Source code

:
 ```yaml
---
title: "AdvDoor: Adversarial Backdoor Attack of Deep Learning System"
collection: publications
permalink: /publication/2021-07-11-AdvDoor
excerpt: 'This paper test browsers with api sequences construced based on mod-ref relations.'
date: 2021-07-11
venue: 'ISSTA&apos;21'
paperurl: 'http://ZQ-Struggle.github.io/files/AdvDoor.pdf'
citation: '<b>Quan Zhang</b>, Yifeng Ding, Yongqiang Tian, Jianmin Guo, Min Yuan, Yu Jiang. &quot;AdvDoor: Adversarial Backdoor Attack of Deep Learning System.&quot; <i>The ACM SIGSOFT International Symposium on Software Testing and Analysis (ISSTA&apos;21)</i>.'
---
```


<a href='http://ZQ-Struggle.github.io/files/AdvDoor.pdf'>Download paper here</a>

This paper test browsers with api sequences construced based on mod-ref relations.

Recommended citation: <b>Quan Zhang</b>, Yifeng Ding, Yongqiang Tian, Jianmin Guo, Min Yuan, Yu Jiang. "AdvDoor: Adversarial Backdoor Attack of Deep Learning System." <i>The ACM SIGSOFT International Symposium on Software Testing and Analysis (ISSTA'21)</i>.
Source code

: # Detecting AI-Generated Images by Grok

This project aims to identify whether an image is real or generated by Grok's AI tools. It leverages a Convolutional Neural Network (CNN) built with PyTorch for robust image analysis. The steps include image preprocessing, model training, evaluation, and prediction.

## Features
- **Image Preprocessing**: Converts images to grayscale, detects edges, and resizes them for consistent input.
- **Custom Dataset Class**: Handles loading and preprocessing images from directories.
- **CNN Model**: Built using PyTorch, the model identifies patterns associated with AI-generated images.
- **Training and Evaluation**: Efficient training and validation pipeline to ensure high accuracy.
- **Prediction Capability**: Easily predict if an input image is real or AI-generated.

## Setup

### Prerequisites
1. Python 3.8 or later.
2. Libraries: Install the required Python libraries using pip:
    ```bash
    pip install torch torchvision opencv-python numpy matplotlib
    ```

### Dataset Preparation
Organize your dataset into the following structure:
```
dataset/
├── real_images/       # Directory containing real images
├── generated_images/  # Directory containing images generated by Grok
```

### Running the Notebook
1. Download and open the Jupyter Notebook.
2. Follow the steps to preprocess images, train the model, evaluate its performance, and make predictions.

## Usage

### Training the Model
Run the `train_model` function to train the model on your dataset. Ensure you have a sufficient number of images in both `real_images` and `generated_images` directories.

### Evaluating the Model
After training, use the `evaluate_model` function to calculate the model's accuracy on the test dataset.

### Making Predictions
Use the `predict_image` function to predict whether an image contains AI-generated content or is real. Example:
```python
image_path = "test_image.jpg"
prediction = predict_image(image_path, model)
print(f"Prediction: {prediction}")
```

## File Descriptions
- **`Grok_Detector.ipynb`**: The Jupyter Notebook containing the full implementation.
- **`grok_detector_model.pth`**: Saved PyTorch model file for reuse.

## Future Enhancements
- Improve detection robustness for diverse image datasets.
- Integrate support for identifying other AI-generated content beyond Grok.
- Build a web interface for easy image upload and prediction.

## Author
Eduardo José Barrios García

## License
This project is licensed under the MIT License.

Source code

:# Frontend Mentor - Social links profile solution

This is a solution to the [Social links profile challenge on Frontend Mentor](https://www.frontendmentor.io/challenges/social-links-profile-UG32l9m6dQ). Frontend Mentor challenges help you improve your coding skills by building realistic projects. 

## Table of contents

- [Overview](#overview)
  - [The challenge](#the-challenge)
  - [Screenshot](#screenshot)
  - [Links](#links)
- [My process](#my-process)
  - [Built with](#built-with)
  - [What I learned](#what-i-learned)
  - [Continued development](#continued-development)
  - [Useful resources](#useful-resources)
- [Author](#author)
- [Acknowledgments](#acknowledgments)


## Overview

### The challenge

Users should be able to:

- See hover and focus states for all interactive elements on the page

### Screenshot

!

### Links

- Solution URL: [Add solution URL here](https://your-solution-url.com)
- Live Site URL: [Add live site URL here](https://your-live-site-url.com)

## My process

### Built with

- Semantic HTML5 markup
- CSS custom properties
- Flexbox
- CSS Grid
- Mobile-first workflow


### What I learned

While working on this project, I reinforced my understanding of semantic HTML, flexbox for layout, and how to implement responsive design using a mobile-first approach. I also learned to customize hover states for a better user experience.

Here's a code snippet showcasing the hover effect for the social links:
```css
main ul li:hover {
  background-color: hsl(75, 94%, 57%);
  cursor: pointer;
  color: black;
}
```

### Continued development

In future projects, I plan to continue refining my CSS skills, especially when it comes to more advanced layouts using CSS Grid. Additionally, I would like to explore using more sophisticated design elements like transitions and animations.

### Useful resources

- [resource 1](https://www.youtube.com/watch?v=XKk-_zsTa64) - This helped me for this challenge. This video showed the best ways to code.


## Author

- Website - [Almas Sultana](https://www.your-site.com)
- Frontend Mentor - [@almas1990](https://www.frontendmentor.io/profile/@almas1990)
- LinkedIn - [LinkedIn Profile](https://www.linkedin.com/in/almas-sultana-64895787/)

- - - - -

Task to complete =>
Which lines above run from the one containing "Organize your dataset" down to the one containing "### Training the Model"? Repeat exactly those, both ends included, and nothing else.

Solution for this task =>
Organize your dataset into the following structure:
```
dataset/
├── real_images/       # Directory containing real images
├── generated_images/  # Directory containing images generated by Grok
```

### Running the Notebook
1. Download and open the Jupyter Notebook.
2. Follow the steps to preprocess images, train the model, evaluate its performance, and make predictions.

## Usage

### Training the Model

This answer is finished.